Kernel release status

The current development kernel is 3.11-rc2, released on July 21. Linus says: "the O_TMPFILE flag that is new to 3.11 has been going through a few ABI/API cleanups (and a few fixes to the implementation too), but I think we're done now. So if you're interested in the concept of unnamed temporary files, go ahead and test it out. The lack of name not only gets rid of races/complications with filename generation, it can make the whole thing more efficient since you don't have the directory operations that can cause serializing IO etc."

Stable updates: 3.10.2, 3.9.11, 3.4.54, and 3.0.87 were released on July 21; 3.9.11 is the last of the 3.9 series.

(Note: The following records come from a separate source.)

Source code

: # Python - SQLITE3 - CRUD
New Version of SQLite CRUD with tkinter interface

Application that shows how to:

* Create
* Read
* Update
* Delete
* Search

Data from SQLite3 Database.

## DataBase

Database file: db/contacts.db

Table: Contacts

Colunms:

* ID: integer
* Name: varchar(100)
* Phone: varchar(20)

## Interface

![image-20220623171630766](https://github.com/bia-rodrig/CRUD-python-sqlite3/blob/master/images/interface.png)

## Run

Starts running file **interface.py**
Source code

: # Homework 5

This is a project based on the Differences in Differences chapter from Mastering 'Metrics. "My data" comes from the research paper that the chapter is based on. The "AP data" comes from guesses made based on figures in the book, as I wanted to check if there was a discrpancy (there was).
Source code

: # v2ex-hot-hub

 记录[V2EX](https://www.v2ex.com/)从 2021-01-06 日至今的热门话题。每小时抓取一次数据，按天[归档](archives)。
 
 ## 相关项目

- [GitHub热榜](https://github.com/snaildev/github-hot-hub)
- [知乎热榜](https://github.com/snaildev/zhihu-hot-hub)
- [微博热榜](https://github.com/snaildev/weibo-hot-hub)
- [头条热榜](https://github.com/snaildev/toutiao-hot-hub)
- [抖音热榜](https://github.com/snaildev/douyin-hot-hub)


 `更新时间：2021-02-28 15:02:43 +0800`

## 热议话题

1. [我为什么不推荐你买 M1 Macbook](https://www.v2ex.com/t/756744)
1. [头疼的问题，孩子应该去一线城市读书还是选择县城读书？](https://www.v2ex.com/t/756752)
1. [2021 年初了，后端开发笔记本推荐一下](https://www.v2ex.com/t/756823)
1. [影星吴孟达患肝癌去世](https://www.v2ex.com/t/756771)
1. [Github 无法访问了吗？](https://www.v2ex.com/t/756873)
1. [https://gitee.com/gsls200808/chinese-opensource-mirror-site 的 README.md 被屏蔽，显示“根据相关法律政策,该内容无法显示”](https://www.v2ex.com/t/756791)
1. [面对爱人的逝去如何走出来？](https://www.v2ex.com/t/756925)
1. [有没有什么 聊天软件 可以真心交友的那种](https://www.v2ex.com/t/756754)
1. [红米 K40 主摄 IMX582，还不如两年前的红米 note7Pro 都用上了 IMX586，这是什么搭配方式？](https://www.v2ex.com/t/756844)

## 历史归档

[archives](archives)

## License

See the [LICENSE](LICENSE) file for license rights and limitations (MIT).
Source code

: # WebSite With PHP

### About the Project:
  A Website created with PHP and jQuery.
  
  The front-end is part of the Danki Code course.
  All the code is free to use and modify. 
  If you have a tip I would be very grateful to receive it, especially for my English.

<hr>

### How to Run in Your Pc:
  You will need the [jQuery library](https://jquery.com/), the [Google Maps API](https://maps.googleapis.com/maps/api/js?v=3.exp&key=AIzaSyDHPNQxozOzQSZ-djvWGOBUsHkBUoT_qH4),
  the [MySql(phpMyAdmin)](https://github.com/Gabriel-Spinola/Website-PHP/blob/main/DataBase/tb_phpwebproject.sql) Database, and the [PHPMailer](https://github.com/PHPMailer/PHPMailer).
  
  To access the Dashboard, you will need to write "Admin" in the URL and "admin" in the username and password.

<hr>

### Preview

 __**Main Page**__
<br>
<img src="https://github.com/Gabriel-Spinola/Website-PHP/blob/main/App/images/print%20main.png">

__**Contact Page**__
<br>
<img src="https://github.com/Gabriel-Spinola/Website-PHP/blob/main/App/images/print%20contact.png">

As of this writing, 3.10.3 and 3.2.49 are in the review process; they can be expected sometime on or after July 25.

Comments (none posted)

Quotes of the week

I'm not even going to speculate why people interested in InfiniBand switches end up buying paper towels.
Roland Dreier

I'm cantankerous, and hard to please. Send me too much and I yell, and send me too little and I yell. Because I'm the Goldilocks of kernel development, and I want my pull requests "just right".
Linus Torvalds

Though I must confess that I have shifted from being mostly worried about people yelling at me to being mostly worried about my own code yelling at me. Either way, I do find that being worried about some consequence or another does help me get a better result.
Paul McKenney

Comments (none posted)

Kernel development news

Device tree troubles

By Jonathan Corbet
July 24, 2013
Kernel developers working on the x86 architecture are spoiled; they develop for hardware that, for the most part, identifies itself when asked, with the result that it is usually easy to figure out how a specific machine is put together. Other architectures — most notably ARM — are rather messier in this regard, requiring the kernel to learn about the configuration of the hardware from somewhere other than the hardware itself. Once upon a time, hard-coded "board files" were used to build ARM-system-specific kernels; more recently, the device tree mechanism has emerged as the preferred way to describe a system to the kernel. A device tree file provides the enumeration information that the hardware itself does not, allowing the kernel to understand the configuration of the system it is running on. The device tree story is one of success, but, like many such stories, success is bringing on some growing pains.

A device tree "binding" is the specification of how a specific piece of hardware can be described in the device tree data structure. Most drivers meant to run on platforms where device trees are used include a documentation file describing that driver's bindings; see Documentation/devicetree/bindings/net/can/cc770.txt as a randomly chosen example. The kernel contains nearly 800 such files, plus a hundreds more ".dts" files describing complete system-on-chips and boards, and the number is growing rapidly.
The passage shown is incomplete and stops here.